The use of forwards on Enron stock in Rhythms Net and the Raptor transactions was disclosed in Enron’s public filings, in disclosures that we believed had been reviewed and approved by both Arthur Andersen and Vinson & Elkins, our regular outside securities counsel. 

The transactions that were presented to us—and many were not—were presented as valid economic hedges of Enron’s risks, using the gains in the Enron stock forward positions.  I want to make clear that I never understood, and was not told, that the business purpose of entering into the LJM transactions was to create fictitious earnings.  Quite the contrary, I was told that the LJM transactions were being undertaken to hedge the risks and volatility of our assets, and to assist Enron in obtaining additional third-party debt and equity capital on favorable terms to Enron shareholders to support the company’s growth.

III.           CONCLUSION

What happened at Enron has been described as a systemic failure.  I see it instead as a cautionary reminder of the limits of a director’s role. We served as directors of what was a large and complex corporation. A director’s role, by its nature, is a part-time job.  It also was necessarily defined by the nature of Enron’s enterprise—which was worldwide in scope, employed more than 20,000 people, and engaged in a vast array of trading and global development activities.

By force of necessity, we could not know personally all of the employees.  As we now know, key managers and employees whom we thought we knew proved to disappoint us significantly.  And outside advisors, whom we believed to be critical components of an effective oversight role, failed in their duties. 

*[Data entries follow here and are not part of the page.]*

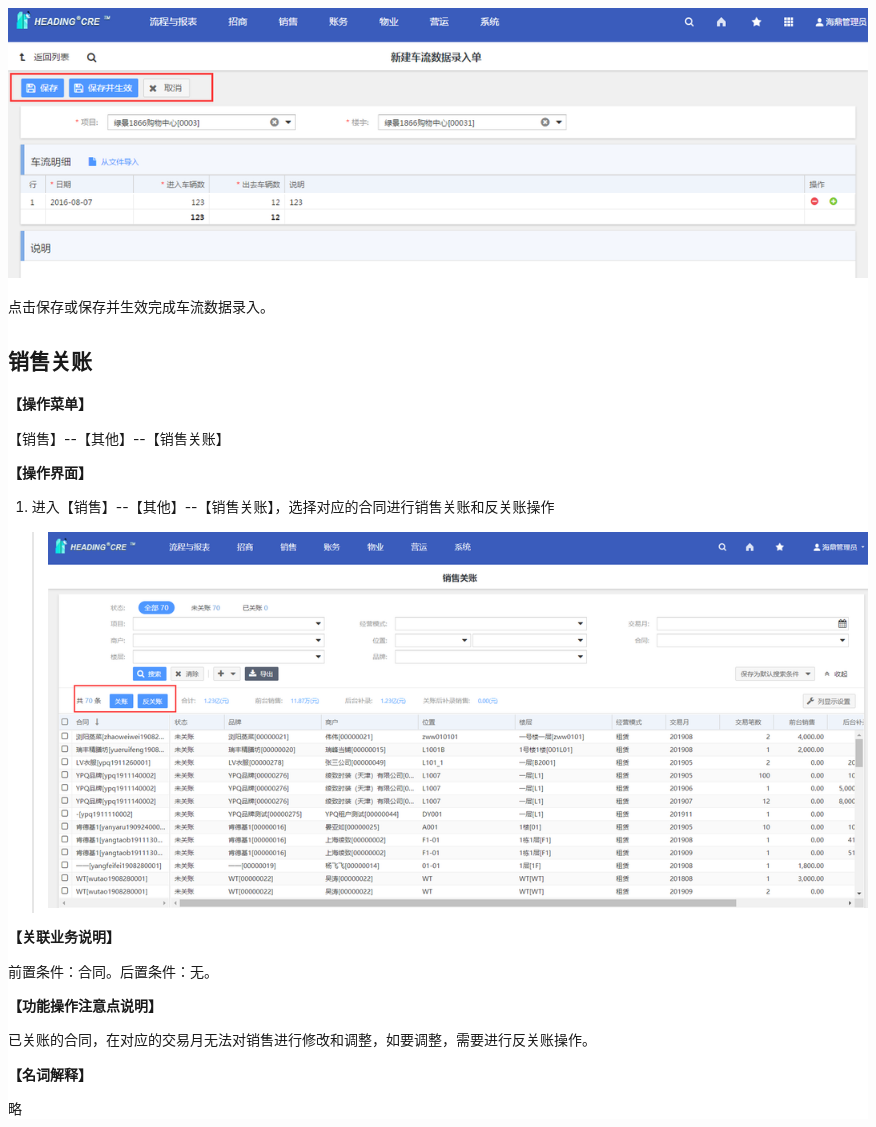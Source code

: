 
![](.\sales/media/image26.png)


点击保存或保存并生效完成车流数据录入。

## 销售关账 

**【操作菜单】**

【销售】--【其他】--【销售关账】

**【操作界面】**

1.  进入【销售】--【其他】--【销售关账】，选择对应的合同进行销售关账和反关账操作

> ![](.\sales/media/image27.png)
> 

**【关联业务说明】**

前置条件：合同。后置条件：无。

**【功能操作注意点说明】**

已关账的合同，在对应的交易月无法对销售进行修改和调整，如要调整，需要进行反关账操作。

**【名词解释】**

略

Take, for example, the Raptor restructure. As has been disclosed in the press, on February 5, 2001, Arthur Andersen held an internal meeting in which it expressed significant concern about the credit capacity of the Raptor vehicles and the quality of the earnings being attributed to them.  Just one week later, however, with full knowledge of the Raptor credit problems, Arthur Andersen assured the Audit Committee that Enron would receive a clean audit opinion on its financials.  Andersen also told the Audit Committee that there were no material weaknesses in Enron’s internal controls—even though one week earlier its auditors had discussed, but not shared with the Board, the fact that the controls imposed by the Board for these related party transactions were not being followed.

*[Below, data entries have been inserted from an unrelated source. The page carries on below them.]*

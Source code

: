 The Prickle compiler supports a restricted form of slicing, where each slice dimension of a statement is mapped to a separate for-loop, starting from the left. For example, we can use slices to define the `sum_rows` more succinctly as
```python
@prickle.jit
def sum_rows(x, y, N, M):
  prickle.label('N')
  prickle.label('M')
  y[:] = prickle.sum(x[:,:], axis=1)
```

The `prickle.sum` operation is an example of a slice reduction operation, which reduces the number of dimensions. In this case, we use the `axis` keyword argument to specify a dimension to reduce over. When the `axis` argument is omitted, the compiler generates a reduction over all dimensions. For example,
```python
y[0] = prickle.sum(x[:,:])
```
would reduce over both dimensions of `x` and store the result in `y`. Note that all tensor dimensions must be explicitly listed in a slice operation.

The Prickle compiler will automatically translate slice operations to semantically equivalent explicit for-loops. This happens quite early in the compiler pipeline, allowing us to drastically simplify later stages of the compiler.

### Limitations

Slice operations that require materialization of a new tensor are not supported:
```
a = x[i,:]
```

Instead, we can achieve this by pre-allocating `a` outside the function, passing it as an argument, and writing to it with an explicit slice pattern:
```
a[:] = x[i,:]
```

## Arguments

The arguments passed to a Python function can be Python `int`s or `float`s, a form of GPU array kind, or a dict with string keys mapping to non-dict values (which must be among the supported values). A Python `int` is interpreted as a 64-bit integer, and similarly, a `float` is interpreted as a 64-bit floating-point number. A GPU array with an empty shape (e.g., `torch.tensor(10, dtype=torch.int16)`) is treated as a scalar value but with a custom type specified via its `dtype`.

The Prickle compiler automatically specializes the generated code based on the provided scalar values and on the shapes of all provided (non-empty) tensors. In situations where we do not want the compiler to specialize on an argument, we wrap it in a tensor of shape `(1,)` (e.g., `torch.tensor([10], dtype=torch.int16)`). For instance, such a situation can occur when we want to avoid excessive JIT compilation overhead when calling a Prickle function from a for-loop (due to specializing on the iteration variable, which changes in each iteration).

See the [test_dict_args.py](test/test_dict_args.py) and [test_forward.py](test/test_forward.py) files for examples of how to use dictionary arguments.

                Had the Raptor restructure been presented to the Board, I believe the Board might well have chosen the alternative - to shut down the Raptors - which also would have by definition avoided the accounting error related to issuance of new equity which accounted for the bulk of the $1.2 billion reduction in shareholders’ equity we took in October.  I find the failure of management to come forward in this mater to be particularly tragic.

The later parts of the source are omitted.